THE DATA Block Start
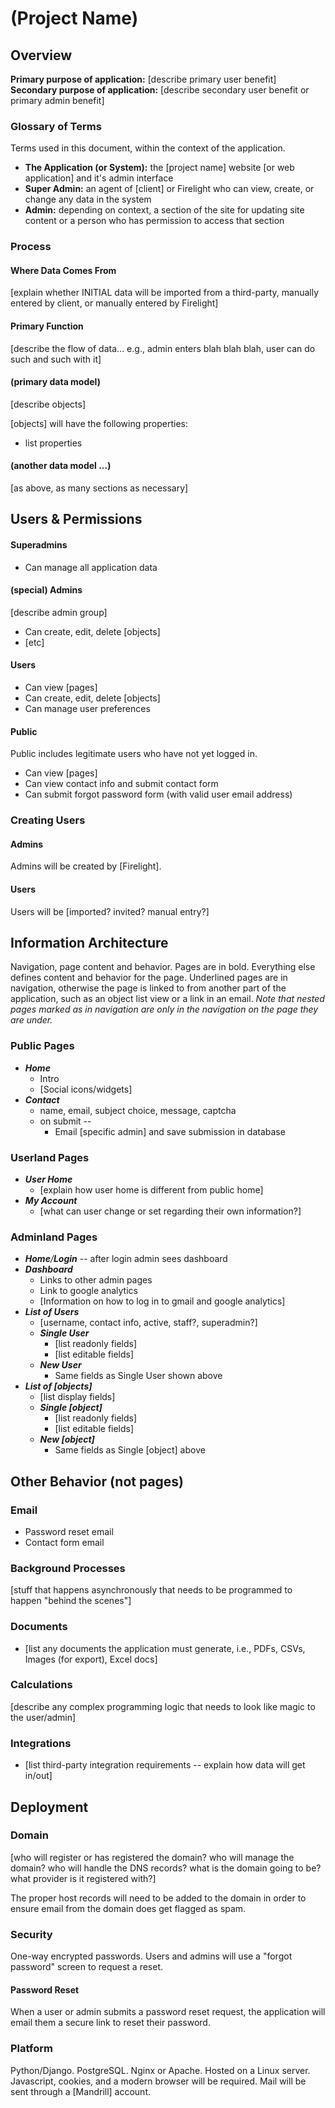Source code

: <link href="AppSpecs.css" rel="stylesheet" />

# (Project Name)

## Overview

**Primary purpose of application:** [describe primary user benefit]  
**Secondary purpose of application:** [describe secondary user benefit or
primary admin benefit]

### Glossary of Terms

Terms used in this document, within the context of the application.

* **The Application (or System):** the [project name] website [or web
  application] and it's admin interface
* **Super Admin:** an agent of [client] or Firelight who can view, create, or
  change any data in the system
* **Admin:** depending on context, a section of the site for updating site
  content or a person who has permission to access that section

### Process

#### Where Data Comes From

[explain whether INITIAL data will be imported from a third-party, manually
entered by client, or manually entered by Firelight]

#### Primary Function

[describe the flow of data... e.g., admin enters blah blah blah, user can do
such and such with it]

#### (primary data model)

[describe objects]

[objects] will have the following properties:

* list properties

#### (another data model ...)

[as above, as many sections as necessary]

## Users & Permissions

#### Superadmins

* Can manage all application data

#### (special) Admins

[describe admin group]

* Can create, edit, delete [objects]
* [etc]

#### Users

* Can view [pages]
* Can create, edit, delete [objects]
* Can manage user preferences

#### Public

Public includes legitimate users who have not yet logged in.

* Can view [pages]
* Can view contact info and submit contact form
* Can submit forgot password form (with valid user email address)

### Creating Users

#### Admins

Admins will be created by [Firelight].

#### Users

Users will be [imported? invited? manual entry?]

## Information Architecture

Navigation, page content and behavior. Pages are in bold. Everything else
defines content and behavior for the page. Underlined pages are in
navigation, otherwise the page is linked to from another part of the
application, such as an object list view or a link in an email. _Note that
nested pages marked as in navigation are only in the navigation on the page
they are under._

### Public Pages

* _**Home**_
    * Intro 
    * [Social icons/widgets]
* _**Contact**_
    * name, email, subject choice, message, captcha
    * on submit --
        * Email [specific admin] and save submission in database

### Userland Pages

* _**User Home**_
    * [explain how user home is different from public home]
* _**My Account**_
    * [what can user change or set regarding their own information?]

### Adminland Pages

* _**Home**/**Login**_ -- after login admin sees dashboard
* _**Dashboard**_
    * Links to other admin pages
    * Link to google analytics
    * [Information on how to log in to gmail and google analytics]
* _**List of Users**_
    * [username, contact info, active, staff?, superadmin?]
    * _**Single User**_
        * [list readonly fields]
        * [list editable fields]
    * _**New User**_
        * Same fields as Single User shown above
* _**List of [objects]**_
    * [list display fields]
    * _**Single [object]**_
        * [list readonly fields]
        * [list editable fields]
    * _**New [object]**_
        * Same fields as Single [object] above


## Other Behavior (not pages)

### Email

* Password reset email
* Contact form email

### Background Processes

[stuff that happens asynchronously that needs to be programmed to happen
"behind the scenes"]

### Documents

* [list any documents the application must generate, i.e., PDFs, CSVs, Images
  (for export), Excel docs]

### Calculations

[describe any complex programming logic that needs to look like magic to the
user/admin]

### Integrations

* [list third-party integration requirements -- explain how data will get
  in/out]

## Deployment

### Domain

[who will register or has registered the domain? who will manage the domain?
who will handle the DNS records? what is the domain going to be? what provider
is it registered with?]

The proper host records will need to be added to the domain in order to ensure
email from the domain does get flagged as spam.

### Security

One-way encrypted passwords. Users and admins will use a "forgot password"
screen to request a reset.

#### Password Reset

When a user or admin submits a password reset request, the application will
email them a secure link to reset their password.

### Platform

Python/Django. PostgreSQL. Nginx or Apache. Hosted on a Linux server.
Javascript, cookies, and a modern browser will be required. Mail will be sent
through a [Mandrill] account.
THE DATA Block End
> **WHAT THIS TASK INVOLVES**:
Return the material as it stands. Leave out the pictures.

> **OUTPUT FOR THIS EXERCISE**:
Source code

: <link href="AppSpecs.css" rel="stylesheet" />

# (Project Name)

## Overview

**Primary purpose of application:** [describe primary user benefit]  
**Secondary purpose of application:** [describe secondary user benefit or
primary admin benefit]

### Glossary of Terms

Terms used in this document, within the context of the application.

* **The Application (or System):** the [project name] website [or web
  application] and it's admin interface
* **Super Admin:** an agent of [client] or Firelight who can view, create, or
  change any data in the system
* **Admin:** depending on context, a section of the site for updating site
  content or a person who has permission to access that section

### Process

#### Where Data Comes From

[explain whether INITIAL data will be imported from a third-party, manually
entered by client, or manually entered by Firelight]

#### Primary Function

[describe the flow of data... e.g., admin enters blah blah blah, user can do
such and such with it]

#### (primary data model)

[describe objects]

[objects] will have the following properties:

* list properties

#### (another data model ...)

[as above, as many sections as necessary]

## Users & Permissions

#### Superadmins

* Can manage all application data

#### (special) Admins

[describe admin group]

* Can create, edit, delete [objects]
* [etc]

#### Users

* Can view [pages]
* Can create, edit, delete [objects]
* Can manage user preferences

#### Public

Public includes legitimate users who have not yet logged in.

* Can view [pages]
* Can view contact info and submit contact form
* Can submit forgot password form (with valid user email address)

### Creating Users

#### Admins

Admins will be created by [Firelight].

#### Users

Users will be [imported? invited? manual entry?]

## Information Architecture

Navigation, page content and behavior. Pages are in bold. Everything else
defines content and behavior for the page. Underlined pages are in
navigation, otherwise the page is linked to from another part of the
application, such as an object list view or a link in an email. _Note that
nested pages marked as in navigation are only in the navigation on the page
they are under._

### Public Pages

* _**Home**_
    * Intro 
    * [Social icons/widgets]
* _**Contact**_
    * name, email, subject choice, message, captcha
    * on submit --
        * Email [specific admin] and save submission in database

### Userland Pages

* _**User Home**_
    * [explain how user home is different from public home]
* _**My Account**_
    * [what can user change or set regarding their own information?]

### Adminland Pages

* _**Home**/**Login**_ -- after login admin sees dashboard
* _**Dashboard**_
    * Links to other admin pages
    * Link to google analytics
    * [Information on how to log in to gmail and google analytics]
* _**List of Users**_
    * [username, contact info, active, staff?, superadmin?]
    * _**Single User**_
        * [list readonly fields]
        * [list editable fields]
    * _**New User**_
        * Same fields as Single User shown above
* _**List of [objects]**_
    * [list display fields]
    * _**Single [object]**_
        * [list readonly fields]
        * [list editable fields]
    * _**New [object]**_
        * Same fields as Single [object] above


## Other Behavior (not pages)

### Email

* Password reset email
* Contact form email

### Background Processes

[stuff that happens asynchronously that needs to be programmed to happen
"behind the scenes"]

### Documents

* [list any documents the application must generate, i.e., PDFs, CSVs, Images
  (for export), Excel docs]

### Calculations

[describe any complex programming logic that needs to look like magic to the
user/admin]

### Integrations

* [list third-party integration requirements -- explain how data will get
  in/out]

## Deployment

### Domain

[who will register or has registered the domain? who will manage the domain?
who will handle the DNS records? what is the domain going to be? what provider
is it registered with?]

The proper host records will need to be added to the domain in order to ensure
email from the domain does get flagged as spam.

### Security

One-way encrypted passwords. Users and admins will use a "forgot password"
screen to request a reset.

#### Password Reset

When a user or admin submits a password reset request, the application will
email them a secure link to reset their password.

### Platform

Python/Django. PostgreSQL. Nginx or Apache. Hosted on a Linux server.
Javascript, cookies, and a modern browser will be required. Mail will be sent
through a [Mandrill] account.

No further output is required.